What to produce: Would you write out the listing verbatim and skip every picture in it?
■ ■ ■ ■ ■ ■ ■
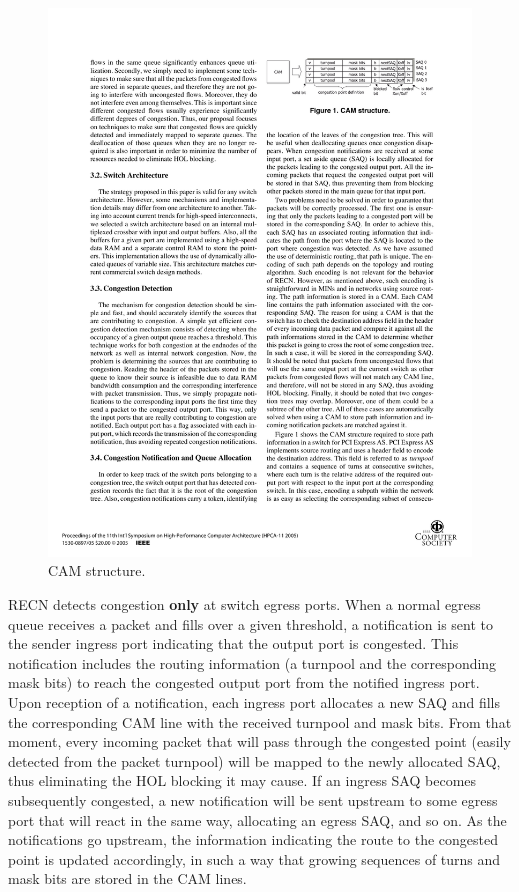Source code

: \documentclass[12pt]{article}
\begin{document}
\begin{figure}[ht]
	\centering
		\includegraphics[scale=1.2]{cam.pdf}
		\caption{CAM structure.}
		\label{fig:cam}
\end{figure}

RECN detects congestion \textbf{only} at switch egress ports. When a normal egress queue receives a packet and fills over a given threshold, a notification is sent to the sender ingress port indicating that the output port is congested. This notification includes the routing information (a turnpool and the corresponding mask bits) to reach the congested output port from the notified ingress port. Upon reception of a notification, each ingress port allocates a new SAQ and fills the corresponding CAM line with the received turnpool and mask bits. From that moment, every incoming packet that will pass through the congested point (easily detected from the packet turnpool) will be mapped to the newly allocated SAQ, thus eliminating the HOL blocking it may cause. If an ingress SAQ becomes subsequently congested, a new notification will be sent upstream to some egress port that will react in the same way, allocating an egress SAQ, and so on. As the notifications go upstream, the information indicating the route to the congested point is updated accordingly, in such a way that growing sequences of turns and mask bits are stored in the CAM lines. 
\end{document}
■ ■ ■ ■ ■ ■ ■
Exercise result:
Source code

: \documentclass[12pt]{article}
\begin{document}
\begin{figure}[ht]
	\centering
		\includegraphics[scale=1.2]{cam.pdf}
		\caption{CAM structure.}
		\label{fig:cam}
\end{figure}

RECN detects congestion \textbf{only} at switch egress ports. When a normal egress queue receives a packet and fills over a given threshold, a notification is sent to the sender ingress port indicating that the output port is congested. This notification includes the routing information (a turnpool and the corresponding mask bits) to reach the congested output port from the notified ingress port. Upon reception of a notification, each ingress port allocates a new SAQ and fills the corresponding CAM line with the received turnpool and mask bits. From that moment, every incoming packet that will pass through the congested point (easily detected from the packet turnpool) will be mapped to the newly allocated SAQ, thus eliminating the HOL blocking it may cause. If an ingress SAQ becomes subsequently congested, a new notification will be sent upstream to some egress port that will react in the same way, allocating an egress SAQ, and so on. As the notifications go upstream, the information indicating the route to the congested point is updated accordingly, in such a way that growing sequences of turns and mask bits are stored in the CAM lines. 
\end{document}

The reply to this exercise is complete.